» The task
Tally every line in the data that has the word "this" and report only the total.

*** Opening of Data supplied ***

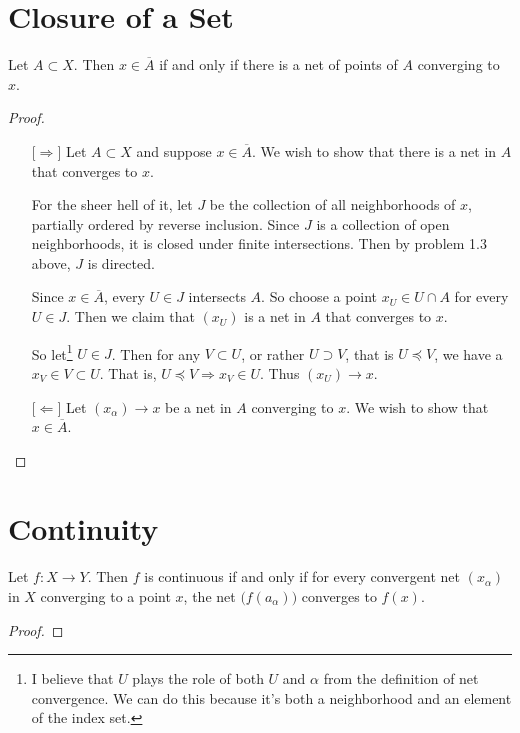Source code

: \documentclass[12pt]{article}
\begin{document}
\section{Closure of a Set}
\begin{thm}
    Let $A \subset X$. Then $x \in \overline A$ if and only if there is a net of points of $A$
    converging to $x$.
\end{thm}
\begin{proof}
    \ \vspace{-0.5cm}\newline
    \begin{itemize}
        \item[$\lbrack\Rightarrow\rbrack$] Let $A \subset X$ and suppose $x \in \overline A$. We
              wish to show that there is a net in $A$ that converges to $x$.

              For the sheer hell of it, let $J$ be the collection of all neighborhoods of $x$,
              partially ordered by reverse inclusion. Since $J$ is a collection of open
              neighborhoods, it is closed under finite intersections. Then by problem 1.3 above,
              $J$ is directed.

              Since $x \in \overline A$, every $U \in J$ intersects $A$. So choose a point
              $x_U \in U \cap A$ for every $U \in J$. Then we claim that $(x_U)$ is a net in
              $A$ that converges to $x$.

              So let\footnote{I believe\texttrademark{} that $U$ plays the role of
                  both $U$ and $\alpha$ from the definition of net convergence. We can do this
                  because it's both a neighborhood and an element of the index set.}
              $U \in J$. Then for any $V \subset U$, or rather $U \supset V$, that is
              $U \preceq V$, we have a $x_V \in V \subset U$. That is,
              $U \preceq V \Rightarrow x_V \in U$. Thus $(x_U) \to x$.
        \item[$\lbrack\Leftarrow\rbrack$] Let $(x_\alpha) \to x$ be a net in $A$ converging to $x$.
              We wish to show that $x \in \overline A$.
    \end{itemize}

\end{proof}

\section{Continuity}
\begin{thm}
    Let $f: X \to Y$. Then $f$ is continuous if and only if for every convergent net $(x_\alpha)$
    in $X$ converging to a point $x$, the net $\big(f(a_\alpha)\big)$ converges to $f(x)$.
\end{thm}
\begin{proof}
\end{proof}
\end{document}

*** Close of Data supplied ***
*** Opening of Data supplied ***

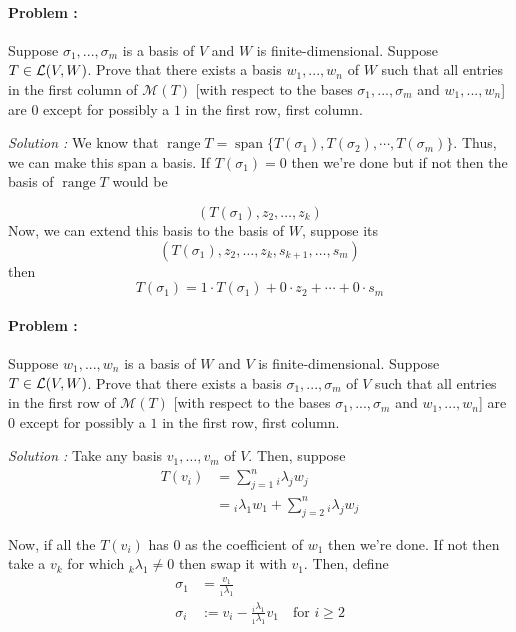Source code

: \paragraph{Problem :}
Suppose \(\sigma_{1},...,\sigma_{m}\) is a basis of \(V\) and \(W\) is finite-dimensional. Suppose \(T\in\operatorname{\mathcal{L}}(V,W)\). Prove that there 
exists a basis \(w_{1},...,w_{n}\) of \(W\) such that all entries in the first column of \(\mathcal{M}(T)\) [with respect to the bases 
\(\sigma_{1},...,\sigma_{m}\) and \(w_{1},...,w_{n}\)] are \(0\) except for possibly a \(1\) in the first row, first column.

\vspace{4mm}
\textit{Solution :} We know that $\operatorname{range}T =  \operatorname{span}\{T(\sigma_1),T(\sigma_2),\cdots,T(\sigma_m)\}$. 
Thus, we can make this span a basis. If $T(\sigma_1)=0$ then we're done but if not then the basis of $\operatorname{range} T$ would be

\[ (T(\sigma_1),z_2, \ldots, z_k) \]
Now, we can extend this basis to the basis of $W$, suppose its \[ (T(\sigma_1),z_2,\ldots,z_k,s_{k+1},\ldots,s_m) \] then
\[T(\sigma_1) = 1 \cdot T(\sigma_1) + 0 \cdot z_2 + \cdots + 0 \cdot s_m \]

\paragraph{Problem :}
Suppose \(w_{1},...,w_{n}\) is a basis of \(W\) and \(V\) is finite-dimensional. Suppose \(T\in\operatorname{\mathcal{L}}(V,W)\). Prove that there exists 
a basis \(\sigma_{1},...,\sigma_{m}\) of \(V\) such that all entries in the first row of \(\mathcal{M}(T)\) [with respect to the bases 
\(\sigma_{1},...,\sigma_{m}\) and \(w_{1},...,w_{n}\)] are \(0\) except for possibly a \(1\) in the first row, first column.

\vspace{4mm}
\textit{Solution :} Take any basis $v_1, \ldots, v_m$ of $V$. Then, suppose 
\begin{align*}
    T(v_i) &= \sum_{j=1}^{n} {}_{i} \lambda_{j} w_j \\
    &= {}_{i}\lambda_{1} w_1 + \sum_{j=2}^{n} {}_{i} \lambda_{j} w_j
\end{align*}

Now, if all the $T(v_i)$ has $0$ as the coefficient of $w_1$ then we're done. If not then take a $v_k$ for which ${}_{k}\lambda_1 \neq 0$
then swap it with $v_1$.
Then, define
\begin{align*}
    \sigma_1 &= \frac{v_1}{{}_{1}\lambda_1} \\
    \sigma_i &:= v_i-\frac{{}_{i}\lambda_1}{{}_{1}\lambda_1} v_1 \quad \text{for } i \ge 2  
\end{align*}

*** Close of Data supplied ***

» Solution below
3